▶ _Task_
The whole listing is to be set down again without alteration.

▶ _Stored data_
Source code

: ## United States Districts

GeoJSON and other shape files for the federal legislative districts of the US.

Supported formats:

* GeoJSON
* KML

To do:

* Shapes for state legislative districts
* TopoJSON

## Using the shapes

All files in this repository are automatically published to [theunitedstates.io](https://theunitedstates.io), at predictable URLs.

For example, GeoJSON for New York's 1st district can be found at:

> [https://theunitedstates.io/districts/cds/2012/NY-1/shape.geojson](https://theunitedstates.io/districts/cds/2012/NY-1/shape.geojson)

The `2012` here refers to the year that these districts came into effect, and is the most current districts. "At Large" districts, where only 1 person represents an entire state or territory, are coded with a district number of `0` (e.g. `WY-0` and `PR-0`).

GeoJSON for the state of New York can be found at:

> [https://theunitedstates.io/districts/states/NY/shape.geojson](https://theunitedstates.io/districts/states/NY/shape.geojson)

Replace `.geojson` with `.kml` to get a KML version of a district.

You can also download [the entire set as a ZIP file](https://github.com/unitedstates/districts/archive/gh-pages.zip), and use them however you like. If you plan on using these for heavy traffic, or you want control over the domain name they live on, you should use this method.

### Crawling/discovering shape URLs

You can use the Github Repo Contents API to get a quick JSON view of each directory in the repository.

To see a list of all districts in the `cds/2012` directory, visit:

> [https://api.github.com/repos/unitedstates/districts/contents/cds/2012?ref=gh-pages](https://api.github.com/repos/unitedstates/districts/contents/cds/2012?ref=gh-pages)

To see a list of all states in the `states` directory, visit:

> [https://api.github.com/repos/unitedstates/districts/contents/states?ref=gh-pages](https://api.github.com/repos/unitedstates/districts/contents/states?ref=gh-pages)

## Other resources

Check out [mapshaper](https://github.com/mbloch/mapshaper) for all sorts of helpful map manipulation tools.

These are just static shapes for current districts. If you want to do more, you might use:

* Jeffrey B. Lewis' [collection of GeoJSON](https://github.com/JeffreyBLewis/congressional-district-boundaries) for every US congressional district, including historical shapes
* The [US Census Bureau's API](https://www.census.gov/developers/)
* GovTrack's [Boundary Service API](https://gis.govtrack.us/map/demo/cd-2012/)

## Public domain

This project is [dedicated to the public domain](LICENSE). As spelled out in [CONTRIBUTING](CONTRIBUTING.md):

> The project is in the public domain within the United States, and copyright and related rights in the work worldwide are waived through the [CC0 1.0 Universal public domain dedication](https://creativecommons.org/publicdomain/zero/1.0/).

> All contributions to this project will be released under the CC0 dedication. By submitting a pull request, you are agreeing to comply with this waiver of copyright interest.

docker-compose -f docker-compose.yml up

▶ _Task result_
Source code

: ## United States Districts

GeoJSON and other shape files for the federal legislative districts of the US.

Supported formats:

* GeoJSON
* KML

To do:

* Shapes for state legislative districts
* TopoJSON

## Using the shapes

All files in this repository are automatically published to [theunitedstates.io](https://theunitedstates.io), at predictable URLs.

For example, GeoJSON for New York's 1st district can be found at:

> [https://theunitedstates.io/districts/cds/2012/NY-1/shape.geojson](https://theunitedstates.io/districts/cds/2012/NY-1/shape.geojson)

The `2012` here refers to the year that these districts came into effect, and is the most current districts. "At Large" districts, where only 1 person represents an entire state or territory, are coded with a district number of `0` (e.g. `WY-0` and `PR-0`).

GeoJSON for the state of New York can be found at:

> [https://theunitedstates.io/districts/states/NY/shape.geojson](https://theunitedstates.io/districts/states/NY/shape.geojson)

Replace `.geojson` with `.kml` to get a KML version of a district.

You can also download [the entire set as a ZIP file](https://github.com/unitedstates/districts/archive/gh-pages.zip), and use them however you like. If you plan on using these for heavy traffic, or you want control over the domain name they live on, you should use this method.

### Crawling/discovering shape URLs

You can use the Github Repo Contents API to get a quick JSON view of each directory in the repository.

To see a list of all districts in the `cds/2012` directory, visit:

> [https://api.github.com/repos/unitedstates/districts/contents/cds/2012?ref=gh-pages](https://api.github.com/repos/unitedstates/districts/contents/cds/2012?ref=gh-pages)

To see a list of all states in the `states` directory, visit:

> [https://api.github.com/repos/unitedstates/districts/contents/states?ref=gh-pages](https://api.github.com/repos/unitedstates/districts/contents/states?ref=gh-pages)

## Other resources

Check out [mapshaper](https://github.com/mbloch/mapshaper) for all sorts of helpful map manipulation tools.

These are just static shapes for current districts. If you want to do more, you might use:

* Jeffrey B. Lewis' [collection of GeoJSON](https://github.com/JeffreyBLewis/congressional-district-boundaries) for every US congressional district, including historical shapes
* The [US Census Bureau's API](https://www.census.gov/developers/)
* GovTrack's [Boundary Service API](https://gis.govtrack.us/map/demo/cd-2012/)

## Public domain

This project is [dedicated to the public domain](LICENSE). As spelled out in [CONTRIBUTING](CONTRIBUTING.md):

> The project is in the public domain within the United States, and copyright and related rights in the work worldwide are waived through the [CC0 1.0 Universal public domain dedication](https://creativecommons.org/publicdomain/zero/1.0/).

> All contributions to this project will be released under the CC0 dedication. By submitting a pull request, you are agreeing to comply with this waiver of copyright interest.

docker-compose -f docker-compose.yml up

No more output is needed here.